İçeriğe geçmek için "Enter"a basın

Atalarımızın mirası aba güreşi…

   şenköy Beldesi’nde Aba Güreşleri ile ilgili olarak TRT’ye açıklama yapan Başkan Savaş:            “Aba güreşini tüm dünyaya tanıtmaya kararlıyız.”

Aba Güreşleri ile ilgili olarak Türkiye Radyo Televizyon Kurumuna özel röportaj veren Antakya Belediye Başkanı Lütfü Savaş, Aba güreşlerini hak ettiği yer olan uluslararası statüye çıkartarak tüm dünyaya tanıtacaklarını söyledi.

Bu konuda TRT’ye açıklamalarda bulunan Antakya Belediye Başkanı Lütfü Savaş, Bir milleti millet yapan değerlerden biri de kültür olduğunu kaydederek, “Ortak kültürümüzün öğelerinden biride spordur. Spor kişisel olduğu kadar toplumsal bir olaydır. Güreş, atalarımızın bize yüzyıllar öncesinden miras bıraktığı zengin kültürümüzde çok önemli bir yeri olan spor dalıdır. Ata sporumuz olan aba güreşinin kaynağı Orta Asya’dır.” dedi.

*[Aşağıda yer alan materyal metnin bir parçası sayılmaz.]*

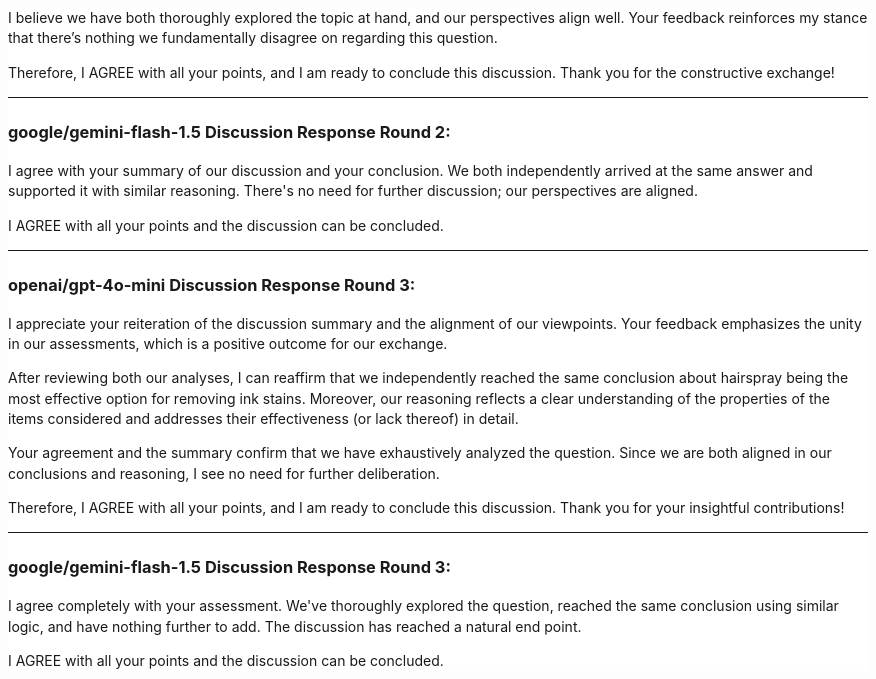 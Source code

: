 I believe we have both thoroughly explored the topic at hand, and our perspectives align well. Your feedback reinforces my stance that there’s nothing we fundamentally disagree on regarding this question.

Therefore, I AGREE with all your points, and I am ready to conclude this discussion. Thank you for the constructive exchange!


[//]: # (2024-11-17 21:03:58)

---




[//]: # (2024-11-17 21:04:00)
### google/gemini-flash-1.5 Discussion Response Round 2:


[//]: # (2024-11-17 21:04:00)
I agree with your summary of our discussion and your conclusion.  We both independently arrived at the same answer and supported it with similar reasoning.  There's no need for further discussion; our perspectives are aligned.

I AGREE with all your points and the discussion can be concluded.



[//]: # (2024-11-17 21:04:00)

---




[//]: # (2024-11-17 21:04:03)
### openai/gpt-4o-mini Discussion Response Round 3:


[//]: # (2024-11-17 21:04:03)
I appreciate your reiteration of the discussion summary and the alignment of our viewpoints. Your feedback emphasizes the unity in our assessments, which is a positive outcome for our exchange. 

After reviewing both our analyses, I can reaffirm that we independently reached the same conclusion about hairspray being the most effective option for removing ink stains. Moreover, our reasoning reflects a clear understanding of the properties of the items considered and addresses their effectiveness (or lack thereof) in detail.

Your agreement and the summary confirm that we have exhaustively analyzed the question. Since we are both aligned in our conclusions and reasoning, I see no need for further deliberation.

Therefore, I AGREE with all your points, and I am ready to conclude this discussion. Thank you for your insightful contributions!


[//]: # (2024-11-17 21:04:03)

---




[//]: # (2024-11-17 21:04:05)
### google/gemini-flash-1.5 Discussion Response Round 3:


[//]: # (2024-11-17 21:04:05)
I agree completely with your assessment. We've thoroughly explored the question, reached the same conclusion using similar logic, and have nothing further to add.  The discussion has reached a natural end point.

I AGREE with all your points and the discussion can be concluded.


[//]: # (2024-11-17 21:03:39)
[//]: # (2024-11-17 21:03:39)
[//]: # (2024-11-17 21:03:39)
[//]: # (2024-11-17 21:03:39)
[//]: # (2024-11-17 21:03:39)
[//]: # (2024-11-17 21:03:39)
[//]: # (2024-11-17 21:03:44)
[//]: # (2024-11-17 21:03:44)
[//]: # (2024-11-17 21:03:44)
[//]: # (2024-11-17 21:03:47)
[//]: # (2024-11-17 21:03:47)
[//]: # (2024-11-17 21:03:47)
[//]: # (2024-11-17 21:03:53)
[//]: # (2024-11-17 21:03:53)
[//]: # (2024-11-17 21:03:53)
[//]: # (2024-11-17 21:03:54)
[//]: # (2024-11-17 21:03:54)
[//]: # (2024-11-17 21:03:54)
[//]: # (2024-11-17 21:04:07)
[//]: # (2024-11-17 21:04:07)
[//]: # (2024-11-17 21:04:07)
[//]: # (2024-11-17 21:04:08)
[//]: # (2024-11-17 21:04:08)
[//]: # (2024-11-17 21:04:08)
[//]: # (2024-11-17 21:04:13)
[//]: # (2024-11-17 21:04:13)
[//]: # (2024-11-17 21:04:13)
[//]: # (2024-11-17 21:04:15)
[//]: # (2024-11-17 21:04:15)
[//]: # (2024-11-17 21:04:15)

Aba güreşleri, savaşların beden gücüne dayandığı dönemlerde Türklerin askerlerini savaşa hazırlamak amacıyla yaptığı bir spor olduğunu dile getiren Antakya Belediye Başkanı Lütfü Savaş,  Tarihin ilk çağlarından itibaren Türklerin, şölenlerinde güreş tutmanın bir töre halini aldığını, Türklerin orta Asya’dan göç etmeleriyle Aba güreşinin batıya yayıldığını, Türklerin er meydanında güreş tutmayı bir kahramanlık ve yiğitlik sembolü saydığını, kültürümüzde delilik, velilik, delikanlılık, pehlivanlık hep yiğitlik ifadesi olduğunu vurguladı.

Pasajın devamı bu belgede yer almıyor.